Directions =>
Leaving out any pictures, print the entries that follow exactly as they stand.
**********
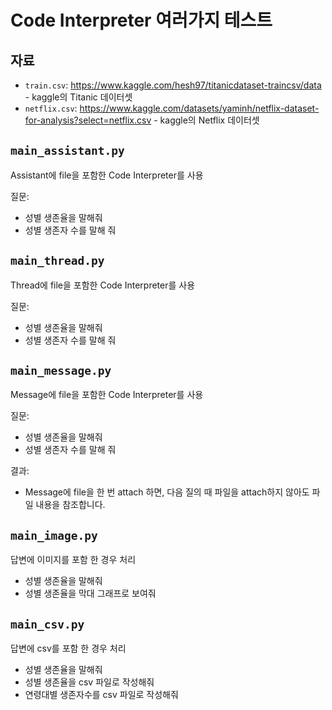 # Code Interpreter 여러가지 테스트

## 자료

- `train.csv`: <https://www.kaggle.com/hesh97/titanicdataset-traincsv/data> - kaggle의 Titanic 데이터셋
- `netflix.csv`: <https://www.kaggle.com/datasets/yaminh/netflix-dataset-for-analysis?select=netflix.csv> - kaggle의 Netflix 데이터셋

## `main_assistant.py`

Assistant에 file을 포함한 Code Interpreter를 사용

질문:

- 성별 생존율을 말해줘
- 성별 생존자 수를 말해 줘

## `main_thread.py`

Thread에 file을 포함한 Code Interpreter를 사용

질문:

- 성별 생존율을 말해줘
- 성별 생존자 수를 말해 줘

## `main_message.py`

Message에 file을 포함한 Code Interpreter를 사용

질문:

- 성별 생존율을 말해줘
- 성별 생존자 수를 말해 줘

결과:

- Message에 file을 한 번 attach 하면, 다음 질의 때 파일을 attach하지 않아도 파일 내용을 참조합니다.

## `main_image.py`

답변에 이미지를 포함 한 경우 처리

- 성별 생존율을 말해줘
- 성별 생존율을 막대 그래프로 보여줘

## `main_csv.py`

답변에 csv를 포함 한 경우 처리

- 성별 생존율을 말해줘
- 성별 생존율을 csv 파일로 작성해줘
- 연령대별 생존자수를 csv 파일로 작성해줘
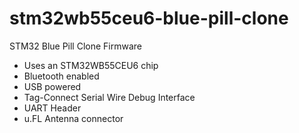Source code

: # stm32wb55ceu6-blue-pill-clone

STM32 Blue Pill Clone Firmware
- Uses an STM32WB55CEU6 chip
- Bluetooth enabled
- USB powered
- Tag-Connect Serial Wire Debug Interface
- UART Header
- u.FL Antenna connector
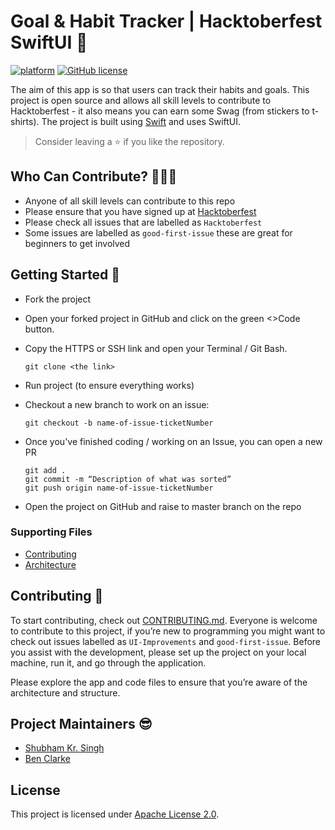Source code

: # Goal & Habit Tracker | Hacktoberfest SwiftUI 🚀
[![platform](https://img.shields.io/badge/platform-iOS-orange)](https://www.android.com)
[![GitHub license](https://img.shields.io/badge/License-Apache2.0-blue.svg)](LICENSE)


The aim of this app is so that users can track their habits and goals. This project is open source and allows all skill levels to contribute to Hacktoberfest - it also means you can earn some Swag (from stickers to t-shirts). The project is built using [Swift](https://swift.org/documentation/#the-swift-programming-language) and uses SwiftUI. 

> Consider leaving a ⭐ if you like the repository.



## Who Can Contribute? 👩🏽‍💻
* Anyone of all skill levels can contribute to this repo
* Please ensure that you have signed up at [Hacktoberfest](https://hacktoberfest.digitalocean.com/)
* Please check all issues that are labelled as `Hacktoberfest` 
* Some issues are labelled as `good-first-issue` these are great for beginners to get involved



## Getting Started 🙌
* Fork the project
* Open your forked project in GitHub and click on the green <>Code button.
* Copy the HTTPS or SSH link and open your Terminal / Git Bash.

      git clone <the link>

* Run project (to ensure everything works)
* Checkout a new branch to work on an issue:

      git checkout -b name-of-issue-ticketNumber
* Once you've finished coding / working on an Issue, you can open a new PR  

      git add . 
      git commit -m “Description of what was sorted”
      git push origin name-of-issue-ticketNumber

* Open the project on GitHub and raise to master branch on the repo

### Supporting Files
* [Contributing](https://github.com/Shubham0812/HabitTracker_UI/blob/main/docs/contributing.md)
* [Architecture](https://github.com/Shubham0812/HabitTracker_UI/blob/main/docs/Architecture.md)

## Contributing 🤖
To start contributing, check out [CONTRIBUTING.md](https://github.com/Shubham0812/HabitTracker_UI/blob/main/docs/contributing.md). Everyone is welcome to contribute to this project, if you’re new to programming you might want to check out issues labelled as `UI-Improvements` and `good-first-issue`. Before you assist with the development, please set up the project on your local machine, run it, and go through the application.

Please explore the app and code files to ensure that you’re aware of the architecture and structure. 



## Project Maintainers 😎
* [Shubham Kr. Singh](https://github.com/Shubham0812)
* [Ben Clarke](https://github.com/clarkeben)



## License
This project is licensed under [Apache License 2.0](https://github.com/Shubham0812/HabitTracker_UI/blob/main/LICENSE).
**********
Written answer =>
 # Code Interpreter 여러가지 테스트

## 자료

- `train.csv`: <https://www.kaggle.com/hesh97/titanicdataset-traincsv/data> - kaggle의 Titanic 데이터셋
- `netflix.csv`: <https://www.kaggle.com/datasets/yaminh/netflix-dataset-for-analysis?select=netflix.csv> - kaggle의 Netflix 데이터셋

## `main_assistant.py`

Assistant에 file을 포함한 Code Interpreter를 사용

질문:

- 성별 생존율을 말해줘
- 성별 생존자 수를 말해 줘

## `main_thread.py`

Thread에 file을 포함한 Code Interpreter를 사용

질문:

- 성별 생존율을 말해줘
- 성별 생존자 수를 말해 줘

## `main_message.py`

Message에 file을 포함한 Code Interpreter를 사용

질문:

- 성별 생존율을 말해줘
- 성별 생존자 수를 말해 줘

결과:

- Message에 file을 한 번 attach 하면, 다음 질의 때 파일을 attach하지 않아도 파일 내용을 참조합니다.

## `main_image.py`

답변에 이미지를 포함 한 경우 처리

- 성별 생존율을 말해줘
- 성별 생존율을 막대 그래프로 보여줘

## `main_csv.py`

답변에 csv를 포함 한 경우 처리

- 성별 생존율을 말해줘
- 성별 생존율을 csv 파일로 작성해줘
- 연령대별 생존자수를 csv 파일로 작성해줘
Source code

: # stm32wb55ceu6-blue-pill-clone

STM32 Blue Pill Clone Firmware
- Uses an STM32WB55CEU6 chip
- Bluetooth enabled
- USB powered
- Tag-Connect Serial Wire Debug Interface
- UART Header
- u.FL Antenna connector
Source code

: # Goal & Habit Tracker | Hacktoberfest SwiftUI 🚀
[![platform](https://img.shields.io/badge/platform-iOS-orange)](https://www.android.com)
[![GitHub license](https://img.shields.io/badge/License-Apache2.0-blue.svg)](LICENSE)


The aim of this app is so that users can track their habits and goals. This project is open source and allows all skill levels to contribute to Hacktoberfest - it also means you can earn some Swag (from stickers to t-shirts). The project is built using [Swift](https://swift.org/documentation/#the-swift-programming-language) and uses SwiftUI. 

> Consider leaving a ⭐ if you like the repository.



## Who Can Contribute? 👩🏽‍💻
* Anyone of all skill levels can contribute to this repo
* Please ensure that you have signed up at [Hacktoberfest](https://hacktoberfest.digitalocean.com/)
* Please check all issues that are labelled as `Hacktoberfest` 
* Some issues are labelled as `good-first-issue` these are great for beginners to get involved



## Getting Started 🙌
* Fork the project
* Open your forked project in GitHub and click on the green <>Code button.
* Copy the HTTPS or SSH link and open your Terminal / Git Bash.

      git clone <the link>

* Run project (to ensure everything works)
* Checkout a new branch to work on an issue:

      git checkout -b name-of-issue-ticketNumber
* Once you've finished coding / working on an Issue, you can open a new PR  

      git add . 
      git commit -m “Description of what was sorted”
      git push origin name-of-issue-ticketNumber

* Open the project on GitHub and raise to master branch on the repo

### Supporting Files
* [Contributing](https://github.com/Shubham0812/HabitTracker_UI/blob/main/docs/contributing.md)
* [Architecture](https://github.com/Shubham0812/HabitTracker_UI/blob/main/docs/Architecture.md)

## Contributing 🤖
To start contributing, check out [CONTRIBUTING.md](https://github.com/Shubham0812/HabitTracker_UI/blob/main/docs/contributing.md). Everyone is welcome to contribute to this project, if you’re new to programming you might want to check out issues labelled as `UI-Improvements` and `good-first-issue`. Before you assist with the development, please set up the project on your local machine, run it, and go through the application.

Please explore the app and code files to ensure that you’re aware of the architecture and structure. 



## Project Maintainers 😎
* [Shubham Kr. Singh](https://github.com/Shubham0812)
* [Ben Clarke](https://github.com/clarkeben)



## License
This project is licensed under [Apache License 2.0](https://github.com/Shubham0812/HabitTracker_UI/blob/main/LICENSE).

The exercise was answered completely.